Sebastião Santana a indiqué que la réunion de ce matin «avait pour but de clore formellement le processus» de Négociation Générale Annuelle pour l’Administration Publique, actuellement en cours, et que l’information transmise par la secrétaire d’État était que celle-ci «était la dernière réunion».
Pour la Frente Comum, l’accord proposé par le gouvernement est un «appauvrissement» et reste «en-deçà du nécessaire», donc la fédération a déclaré qu’elle ne le signerait pas.

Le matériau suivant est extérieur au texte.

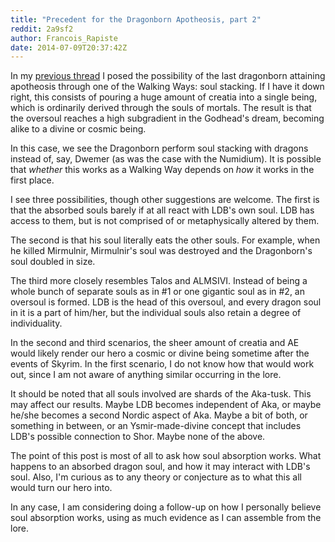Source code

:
 ```yaml
---
title: "Precedent for the Dragonborn Apotheosis, part 2"
reddit: 2a9sf2
author: Francois_Rapiste
date: 2014-07-09T20:37:42Z
---
```


In my [previous thread](http://www.reddit.com/r/teslore/comments/2a7qr1/the_last_dragonborn_precendents_for_apotheosis/) I posed the possibility of the last dragonborn attaining apotheosis through one of the Walking Ways: soul stacking. If I have it down right, this consists of pouring a huge amount of creatia into a single being, which is ordinarily derived through the souls of mortals. The result is that the oversoul reaches a high subgradient in the Godhead's dream, becoming alike to a divine or cosmic being.

In this case, we see the Dragonborn perform soul stacking with dragons instead of, say, Dwemer (as was the case with the Numidium). It is possible that *whether* this works as a Walking Way depends on *how* it works in the first place.

I see three possibilities, though other suggestions are welcome. The first is that the absorbed souls barely if at all react with LDB's own soul. LDB has access to them, but is not comprised of or metaphysically altered by them.

The second is that his soul literally eats the other souls. For example, when he killed Mirmulnir, Mirmulnir's soul was destroyed and the Dragonborn's soul doubled in size.

The third more closely resembles Talos and ALMSIVI. Instead of being a whole bunch of separate souls as in #1 or one gigantic soul as in #2, an oversoul is formed. LDB is the head of this oversoul, and every dragon soul in it is a part of him/her, but the individual souls also retain a degree of individuality.

In the second and third scenarios, the sheer amount of creatia and AE would likely render our hero a cosmic or divine being sometime after the events of Skyrim. In the first scenario, I do not know how that would work out, since I am not aware of anything similar occurring in the lore.

It should be noted that all souls involved are shards of the Aka-tusk. This may affect our results. Maybe LDB becomes independent of Aka, or maybe he/she becomes a second Nordic aspect of Aka. Maybe a bit of both, or something in between, or an Ysmir-made-divine concept that includes LDB's possible connection to Shor. Maybe none of the above.

The point of this post is most of all to ask how soul absorption works. What happens to an absorbed dragon soul, and how it may interact with LDB's soul. Also, I'm curious as to any theory or conjecture as to what this all would turn our hero into.

In any case, I am considering doing a follow-up on how I personally believe soul absorption works, using as much evidence as I can assemble from the lore.

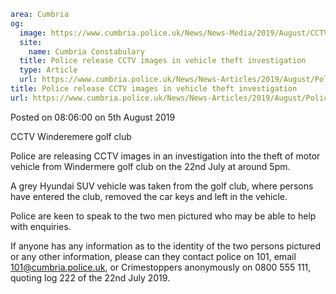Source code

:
 ```yaml
area: Cumbria
og:
  image: https://www.cumbria.police.uk/News/News-Media/2019/August/CCTV-Windermere-Golf-Clubpng.png
  site:
    name: Cumbria Constabulary
  title: Police release CCTV images in vehicle theft investigation
  type: Article
  url: https://www.cumbria.police.uk/News/News-Articles/2019/August/Police-release-CCTV-images-in-vehicle-theft-investigation.aspx
title: Police release CCTV images in vehicle theft investigation
url: https://www.cumbria.police.uk/News/News-Articles/2019/August/Police-release-CCTV-images-in-vehicle-theft-investigation.aspx
```

Posted on 08:06:00 on 5th August 2019

CCTV Winderemere golf club

Police are releasing CCTV images in an investigation into the theft of motor vehicle from Windermere golf club on the 22nd July at around 5pm.

A grey Hyundai SUV vehicle was taken from the golf club, where persons have entered the club, removed the car keys and left in the vehicle.

Police are keen to speak to the two men pictured who may be able to help with enquiries.

If anyone has any information as to the identity of the two persons pictured or any other information, please can they contact police on 101, email 101@cumbria.police.uk, or Crimestoppers anonymously on 0800 555 111, quoting log 222 of the 22nd July 2019.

«Nous ne demanderons pas de négociation supplémentaire et nous n’y participerons pas si elle existe», a-t-il ajouté.
Que prévoit la proposition du gouvernement?
Selon le coordinateur de la Frente Comum, la proposition d’accord du gouvernement présentée lors de cette réunion n’a apporté aucune nouveauté par rapport à ce qui a déjà été rapporté, prévoyant notamment des augmentations de 2,15 %, avec un minimum de 56,58 euros pour cette année, et une augmentation de l’indemnité de repas dans la fonction publique de 15 centimes (par jour) par an jusqu’en 2029.
En pratique, cela signifie que la base salariale de l’Administration Publique (soit le salaire minimum d’État) passera de 878,41 euros actuels à 934,99 euros en 2026.
Sebastião Santana a également indiqué avoir lancé un «défi» au gouvernement pour «s’asseoir à la table» avec les syndicats et ouvrir «un autre processus de négociation extraordinaire en vue d’une augmentation intermédiaire des salaires dans un premier temps, puis répondre aux quatre autres priorités» remises aujourd’hui par la Frente Comum et qui figurent dans le cahier de revendications de la fédération.
«Ils n’attendront pas septembre de cette année pour commencer à rediscuter les salaires pour l’année suivante», a-t-il souligné, critiquant la manière dont le processus a été mené, étant donné qu’il se termine alors que le Budget de l’État pour 2026 n’est pas seulement «approuvé, mais promulgué et en vigueur».
En plus de la question salariale, Sebastião Santana a mentionné que parmi les «priorités» de la Frente Comum se trouve «le rétablissement du lien public de nomination», le remplacement du système d’évaluation des fonctionnaires par un système «qui n’a pas ces conditions qui existent aujourd’hui», la valorisation des carrières et un investissement dans les services publics.
«Nous avons besoin de services publics valorisés, et non de ce qui se passe, comme nous le voyons malheureusement tous les jours [avec] des nouvelles de services publics fortement dégradés, [comme c’est le cas d]u cas du Service National de Santé», a-t-il souligné.
Dans le cadre de ce processus de négociation, le gouvernement s’est déjà montré disposé à avancer avec une extension de l’accord pluriannuel de valorisation des travailleurs de l’Administration Publique actuellement en vigueur, afin de couvrir la législature actuelle, c’est-à-dire jusqu’en 2029, proposant dans ce cas des augmentations de 2,30 %, avec un minimum de 60,52 euros.
La proposition présentée aux syndicats de la fonction publique inclut d’autres matières, telles que «la valorisation du statut rémunératoire des dirigeants, l’inclusion de la valorisation d’autres carrières, la révision du SIADAP, ainsi que celles prévues dans l’accord en vigueur : la révision du régime d’indemnités de déplacement et de transport, l’évaluation de l’impact de l’accélérateur de carrières et la révision des carrières générales», a indiqué le ministère des Finances dans un communiqué, le 17 décembre.